Before flying back to Australia I wanted to make one final visit to the top of Mt. Tamalpais. Mt. Tam is the tallest mountain around San Francisco, and it has the most beautiful views from the ridge that leads to its summit.
The Pacific ocean is just so cold around San Francisco that even moderately warm temperatures create thick plumes of fog, plumes which curl over the hills of Marin and shroud the Golden Gate bridge and the city itself. Here I stand on the way up to the top of Tam, looking north as the fog drifts its way through the tops of the redwood trees.
The following photo was also taken from the way up to the top of Mt. Tam, but here I’m looking west, out to sea. I love the feeling of shelter this spot gives me each time I visit it. It is like a promise of sanctuary in the little wooded crease of valley below, a bonne vaux to use John Fowles’ term for such a sheltering and mysterious place.
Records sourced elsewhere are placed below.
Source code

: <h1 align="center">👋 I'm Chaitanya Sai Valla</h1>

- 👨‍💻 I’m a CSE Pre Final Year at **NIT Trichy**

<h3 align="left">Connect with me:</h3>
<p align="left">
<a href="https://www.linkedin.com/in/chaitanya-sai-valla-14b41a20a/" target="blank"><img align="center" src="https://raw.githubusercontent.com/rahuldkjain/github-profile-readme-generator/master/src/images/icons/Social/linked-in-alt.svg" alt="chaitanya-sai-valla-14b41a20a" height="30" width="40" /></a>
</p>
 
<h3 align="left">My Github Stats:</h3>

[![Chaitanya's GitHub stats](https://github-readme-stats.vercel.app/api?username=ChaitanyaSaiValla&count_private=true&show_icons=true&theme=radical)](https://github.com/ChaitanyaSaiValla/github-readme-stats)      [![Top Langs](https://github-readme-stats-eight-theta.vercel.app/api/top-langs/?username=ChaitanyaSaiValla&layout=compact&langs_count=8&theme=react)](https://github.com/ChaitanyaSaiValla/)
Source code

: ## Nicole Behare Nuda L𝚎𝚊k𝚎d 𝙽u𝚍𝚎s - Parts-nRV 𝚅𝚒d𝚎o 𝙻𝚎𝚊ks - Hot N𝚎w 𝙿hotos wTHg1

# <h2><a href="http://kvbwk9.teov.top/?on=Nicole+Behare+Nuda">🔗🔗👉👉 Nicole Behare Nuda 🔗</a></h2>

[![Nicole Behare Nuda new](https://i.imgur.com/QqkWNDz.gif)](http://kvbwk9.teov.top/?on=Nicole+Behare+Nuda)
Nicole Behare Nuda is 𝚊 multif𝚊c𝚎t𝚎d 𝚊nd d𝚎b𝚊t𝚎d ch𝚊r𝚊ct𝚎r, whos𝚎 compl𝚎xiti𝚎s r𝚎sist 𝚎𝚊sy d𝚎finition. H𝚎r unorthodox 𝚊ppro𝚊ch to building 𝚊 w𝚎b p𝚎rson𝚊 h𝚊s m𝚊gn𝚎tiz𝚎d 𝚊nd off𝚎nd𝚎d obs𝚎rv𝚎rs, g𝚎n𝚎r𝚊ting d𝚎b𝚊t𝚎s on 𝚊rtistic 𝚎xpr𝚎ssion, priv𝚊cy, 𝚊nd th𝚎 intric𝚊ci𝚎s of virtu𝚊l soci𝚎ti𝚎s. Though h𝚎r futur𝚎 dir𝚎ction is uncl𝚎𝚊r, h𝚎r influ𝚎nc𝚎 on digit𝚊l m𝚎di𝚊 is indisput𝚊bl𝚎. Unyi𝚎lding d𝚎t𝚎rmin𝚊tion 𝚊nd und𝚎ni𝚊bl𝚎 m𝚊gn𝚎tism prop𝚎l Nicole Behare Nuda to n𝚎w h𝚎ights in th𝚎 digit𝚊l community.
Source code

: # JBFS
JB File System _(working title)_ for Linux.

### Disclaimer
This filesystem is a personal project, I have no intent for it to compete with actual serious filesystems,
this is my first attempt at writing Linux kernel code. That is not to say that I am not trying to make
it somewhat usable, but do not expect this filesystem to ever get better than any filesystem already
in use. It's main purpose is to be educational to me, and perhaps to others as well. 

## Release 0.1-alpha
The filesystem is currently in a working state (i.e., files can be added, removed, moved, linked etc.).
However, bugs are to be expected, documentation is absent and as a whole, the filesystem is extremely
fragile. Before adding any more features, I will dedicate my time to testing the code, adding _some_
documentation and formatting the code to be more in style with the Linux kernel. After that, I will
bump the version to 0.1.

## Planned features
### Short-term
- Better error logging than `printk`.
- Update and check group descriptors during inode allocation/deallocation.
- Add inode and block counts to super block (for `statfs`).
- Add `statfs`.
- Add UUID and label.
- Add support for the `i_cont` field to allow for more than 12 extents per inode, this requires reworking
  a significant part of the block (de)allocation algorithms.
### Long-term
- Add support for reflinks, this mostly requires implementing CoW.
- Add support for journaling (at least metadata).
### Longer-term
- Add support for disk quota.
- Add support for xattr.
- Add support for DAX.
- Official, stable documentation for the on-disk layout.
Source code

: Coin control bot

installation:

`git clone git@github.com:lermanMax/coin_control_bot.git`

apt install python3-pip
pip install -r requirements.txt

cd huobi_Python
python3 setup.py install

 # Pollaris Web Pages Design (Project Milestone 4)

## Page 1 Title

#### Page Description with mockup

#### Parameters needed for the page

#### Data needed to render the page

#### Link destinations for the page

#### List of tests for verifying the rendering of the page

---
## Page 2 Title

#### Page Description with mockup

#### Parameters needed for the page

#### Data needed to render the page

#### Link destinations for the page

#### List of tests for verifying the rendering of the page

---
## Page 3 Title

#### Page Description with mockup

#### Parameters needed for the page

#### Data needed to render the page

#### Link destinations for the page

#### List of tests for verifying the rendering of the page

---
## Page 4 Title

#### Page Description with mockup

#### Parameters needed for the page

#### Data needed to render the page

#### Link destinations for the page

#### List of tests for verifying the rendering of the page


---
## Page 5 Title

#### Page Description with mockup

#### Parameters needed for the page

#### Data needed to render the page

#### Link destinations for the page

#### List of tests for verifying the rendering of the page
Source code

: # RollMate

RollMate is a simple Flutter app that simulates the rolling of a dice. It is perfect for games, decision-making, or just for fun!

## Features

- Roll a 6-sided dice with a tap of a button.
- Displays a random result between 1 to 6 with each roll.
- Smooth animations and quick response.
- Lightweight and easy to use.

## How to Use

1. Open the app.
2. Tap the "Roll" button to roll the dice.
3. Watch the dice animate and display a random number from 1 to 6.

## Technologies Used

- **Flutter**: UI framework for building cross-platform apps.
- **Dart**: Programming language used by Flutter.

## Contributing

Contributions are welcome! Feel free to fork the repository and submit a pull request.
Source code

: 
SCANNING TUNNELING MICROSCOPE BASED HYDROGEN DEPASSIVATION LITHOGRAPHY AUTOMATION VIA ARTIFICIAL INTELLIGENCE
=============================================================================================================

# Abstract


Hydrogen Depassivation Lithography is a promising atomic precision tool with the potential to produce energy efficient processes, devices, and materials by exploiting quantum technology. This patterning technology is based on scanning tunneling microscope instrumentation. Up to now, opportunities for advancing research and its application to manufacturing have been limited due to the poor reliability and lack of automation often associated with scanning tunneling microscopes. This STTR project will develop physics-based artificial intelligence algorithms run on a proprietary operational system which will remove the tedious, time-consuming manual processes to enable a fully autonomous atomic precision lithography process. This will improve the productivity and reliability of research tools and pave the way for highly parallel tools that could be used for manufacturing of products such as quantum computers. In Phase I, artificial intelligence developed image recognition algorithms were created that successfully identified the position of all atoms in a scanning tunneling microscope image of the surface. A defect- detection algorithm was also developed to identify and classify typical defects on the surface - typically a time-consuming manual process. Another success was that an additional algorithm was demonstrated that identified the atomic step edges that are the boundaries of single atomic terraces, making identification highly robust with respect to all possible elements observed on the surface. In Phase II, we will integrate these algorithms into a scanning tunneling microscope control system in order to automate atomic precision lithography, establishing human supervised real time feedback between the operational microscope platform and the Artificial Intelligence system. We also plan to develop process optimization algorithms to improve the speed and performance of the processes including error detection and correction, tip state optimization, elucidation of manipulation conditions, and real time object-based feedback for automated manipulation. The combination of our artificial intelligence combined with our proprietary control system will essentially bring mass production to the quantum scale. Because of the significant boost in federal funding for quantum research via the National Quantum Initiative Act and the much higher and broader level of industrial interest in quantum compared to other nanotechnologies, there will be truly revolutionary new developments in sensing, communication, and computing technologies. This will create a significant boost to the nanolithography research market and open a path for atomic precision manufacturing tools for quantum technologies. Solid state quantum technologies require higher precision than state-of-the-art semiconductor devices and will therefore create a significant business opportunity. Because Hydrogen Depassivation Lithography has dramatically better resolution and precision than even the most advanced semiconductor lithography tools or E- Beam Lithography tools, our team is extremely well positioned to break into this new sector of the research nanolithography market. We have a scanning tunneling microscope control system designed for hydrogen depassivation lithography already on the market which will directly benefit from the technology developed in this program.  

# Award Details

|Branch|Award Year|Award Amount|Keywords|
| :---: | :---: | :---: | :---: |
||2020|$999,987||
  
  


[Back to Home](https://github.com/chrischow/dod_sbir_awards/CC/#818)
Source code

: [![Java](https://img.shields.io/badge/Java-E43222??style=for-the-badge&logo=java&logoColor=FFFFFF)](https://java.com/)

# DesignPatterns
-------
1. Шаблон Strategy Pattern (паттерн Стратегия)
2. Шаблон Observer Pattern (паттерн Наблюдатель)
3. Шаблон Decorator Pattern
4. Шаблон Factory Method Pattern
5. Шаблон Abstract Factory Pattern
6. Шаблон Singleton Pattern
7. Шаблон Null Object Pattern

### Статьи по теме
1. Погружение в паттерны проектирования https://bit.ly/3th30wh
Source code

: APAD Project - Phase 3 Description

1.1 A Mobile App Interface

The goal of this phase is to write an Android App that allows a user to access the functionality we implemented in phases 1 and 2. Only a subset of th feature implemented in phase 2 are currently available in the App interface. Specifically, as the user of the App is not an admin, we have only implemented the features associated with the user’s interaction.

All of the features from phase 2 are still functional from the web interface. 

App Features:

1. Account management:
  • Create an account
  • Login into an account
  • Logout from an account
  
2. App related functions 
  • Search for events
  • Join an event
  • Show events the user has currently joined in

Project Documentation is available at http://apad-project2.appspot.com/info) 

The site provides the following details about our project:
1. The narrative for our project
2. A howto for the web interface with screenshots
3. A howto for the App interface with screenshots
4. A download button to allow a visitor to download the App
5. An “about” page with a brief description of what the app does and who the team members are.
Most of the past few weeks I’ve been based in the little town of Fairfax in Marin County. The walls of this little town have murals painted by the artist who created the album covers of the Grateful Dead, and there is a cadre of old school hippies that hang around on the main street. Apart from this though its a settled, Democrat-voting and children-raising demographic in Fairfax. It is not the most exciting place to be, but just up the end of the street I was staying on you step into the wilderness of the Marin hills, and walking and mountain biking up here, with just a couple of turkey vultures circling lazily overhead, was fantastic. Regularly getting into this kind of wooded and hilly country and leaving the trail made me determined to eventually settle in a place where I can do this again.
Of course I like the urban as well… Last Saturday night I was in the city, and walking down a lively street in Russia Hill was like a glass of stiff liquor after the diluted calm of downtown Fairfax. San Francisco is a beautiful city as new world cities go, and it is possible to exist here without driving a car. Just hit the wide and steep pavement, and go for a walk. You can also jump into a cable car or a bus. Bus stops have digital screens telling you how many minutes remain until the next bus arrives.
We walked over the hill and down for an Italian meal in North Beach, the traditional home of the beat writers in the 1950s. Later we ended up in City Lights bookstore, the literary capital of northern California. While I was there I took the following photo which I think nicely echoes the shop’s name.
I’ve enjoyed being in the Bay area. Culturally America has a lot of the same Anglo-saxon heritage that Australia has (prudery and a Protestant work ethic for example), but there is also more going on because of the sheer volume of people in this country, and there is not the distrust of cultural excellence here that Australian culture sometimes lets slip. I won’t miss some aspects of America – the tense atmosphere in some neighbourhoods after dark, the huge, polluting cars and the bland ethnocentrism of the country all come to mind – but I can say that San Francisco is one of the coolest cities I’ve ever had the pleasure of hanging out in.